A Firenze il rischio è che anche il regolamento affitti brevi sia solo un pannicello caldo, ma è fondamentale il solo fatto di voler intervenire e provare a regolamentare. Di sicuro è innegabile che anche questo timido tentativo sia stato innescato dalle proteste degli attivisti e delle attiviste. Certo il blocco agli affitti brevi solo nel centro storico rischia di far espandere a macchia d’olio il fenomeno degli affitti brevi, come del resto sta già accadendo lungo il tragitto della tranvia e nella cerchia dei viali di circonvallazione. Pensiamo alla zona di Porta a Prato/Viale Belfiore e piazza della Libertà/Piazza Savonarola.
Sembra una lotta quasi impari contro le grandi finanziarie che si comprano a prezzi per loro irrisori pezzi di città un tempo pubblici, contro potentissime piattaforme come Airbnb che si prepara a spendere 10 milioni di dollari per influenzare le prossime elezioni di New York. Una cifra importante per far eleggere rappresentanti cittadini favorevoli a cancellare le attuali restrizioni che trasformano le prossime elezioni newyorkesi nel terreno di scontro per il controllo del mercato immobiliare, diviso tra chi vuole case a prezzi accessibili e chi difende il diritto a monetizzare le sue proprietà.
A quel 34% di fiorentini che lamenta la scomparsa delle botteghe storiche, quel 31% che invece lamenta la Disneylandizzazione del centro e quel 19% la perdita di identità culturale, ma che al tempo stesso pensano per 51% che il turismo sia un volano economico, è bene ricordare che il turismo ha una scarsa ricaduta sul territorio a livello di redistribuzione della ricchezza.

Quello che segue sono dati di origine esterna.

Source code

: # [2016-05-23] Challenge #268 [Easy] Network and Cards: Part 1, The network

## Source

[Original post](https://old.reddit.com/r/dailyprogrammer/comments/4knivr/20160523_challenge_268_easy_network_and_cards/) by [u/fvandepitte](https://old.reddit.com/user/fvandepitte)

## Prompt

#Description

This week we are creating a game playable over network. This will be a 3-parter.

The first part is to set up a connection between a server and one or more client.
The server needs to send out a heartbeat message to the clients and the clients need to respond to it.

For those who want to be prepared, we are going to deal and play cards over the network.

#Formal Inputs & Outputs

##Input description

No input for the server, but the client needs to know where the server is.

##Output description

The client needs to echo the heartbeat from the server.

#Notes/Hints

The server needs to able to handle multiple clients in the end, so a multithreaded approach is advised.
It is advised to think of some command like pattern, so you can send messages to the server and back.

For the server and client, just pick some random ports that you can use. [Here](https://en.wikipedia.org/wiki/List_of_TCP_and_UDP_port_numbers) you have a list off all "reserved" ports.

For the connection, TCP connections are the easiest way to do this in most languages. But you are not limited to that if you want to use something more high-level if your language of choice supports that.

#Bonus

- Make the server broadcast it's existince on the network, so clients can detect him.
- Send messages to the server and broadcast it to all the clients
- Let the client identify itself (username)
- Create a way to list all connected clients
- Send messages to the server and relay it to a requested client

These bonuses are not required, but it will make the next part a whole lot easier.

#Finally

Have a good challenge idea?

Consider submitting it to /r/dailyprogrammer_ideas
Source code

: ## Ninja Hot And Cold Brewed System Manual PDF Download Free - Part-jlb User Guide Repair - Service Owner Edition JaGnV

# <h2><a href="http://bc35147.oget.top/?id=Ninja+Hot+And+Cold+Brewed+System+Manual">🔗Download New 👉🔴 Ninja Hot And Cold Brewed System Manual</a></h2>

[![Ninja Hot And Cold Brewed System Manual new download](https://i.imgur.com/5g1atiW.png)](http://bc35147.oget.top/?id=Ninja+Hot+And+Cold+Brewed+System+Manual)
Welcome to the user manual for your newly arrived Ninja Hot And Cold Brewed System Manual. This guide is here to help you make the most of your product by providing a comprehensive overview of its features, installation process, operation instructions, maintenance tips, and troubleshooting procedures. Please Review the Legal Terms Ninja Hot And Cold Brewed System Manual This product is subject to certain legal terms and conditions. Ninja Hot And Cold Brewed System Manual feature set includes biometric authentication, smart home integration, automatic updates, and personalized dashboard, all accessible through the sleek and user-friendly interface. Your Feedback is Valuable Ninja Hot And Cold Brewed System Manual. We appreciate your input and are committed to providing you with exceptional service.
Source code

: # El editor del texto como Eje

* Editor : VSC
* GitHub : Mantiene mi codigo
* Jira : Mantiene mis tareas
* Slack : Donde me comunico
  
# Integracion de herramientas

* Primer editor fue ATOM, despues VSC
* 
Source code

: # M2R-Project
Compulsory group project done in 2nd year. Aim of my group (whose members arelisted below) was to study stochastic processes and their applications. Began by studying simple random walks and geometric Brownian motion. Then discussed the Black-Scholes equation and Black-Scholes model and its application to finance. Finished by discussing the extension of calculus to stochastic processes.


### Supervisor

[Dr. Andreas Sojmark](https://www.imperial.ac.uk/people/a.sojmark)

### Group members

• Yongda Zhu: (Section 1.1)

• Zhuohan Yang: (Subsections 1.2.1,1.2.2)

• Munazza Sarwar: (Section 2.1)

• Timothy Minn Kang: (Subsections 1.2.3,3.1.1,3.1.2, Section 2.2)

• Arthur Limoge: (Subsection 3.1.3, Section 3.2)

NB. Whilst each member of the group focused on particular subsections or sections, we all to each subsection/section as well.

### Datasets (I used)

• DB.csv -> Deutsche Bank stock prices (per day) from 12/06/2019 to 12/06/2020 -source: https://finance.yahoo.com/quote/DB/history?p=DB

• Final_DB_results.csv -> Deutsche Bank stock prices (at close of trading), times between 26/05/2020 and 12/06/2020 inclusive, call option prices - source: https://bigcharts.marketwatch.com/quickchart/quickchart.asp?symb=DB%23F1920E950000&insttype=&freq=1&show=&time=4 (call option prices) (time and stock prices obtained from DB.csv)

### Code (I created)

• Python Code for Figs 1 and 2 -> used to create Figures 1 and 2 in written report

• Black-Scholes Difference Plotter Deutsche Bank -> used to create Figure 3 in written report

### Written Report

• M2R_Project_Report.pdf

I guadagni sono per pochi e i costi sono invece per la collettività in classico stile capitalista.
All’individualismo che spinge molti a pensare che con la loro proprietà privata possono fare quello che vogliono anche se questo è un danno per la collettività la risposta giusta la dà Ada Colau nell’ intervista già citata ‘Il comune può decidere cosa faccio della mia proprietà privata perché la città è uno spazio comune e non uno spazio privato. La città deve essere per tutti’.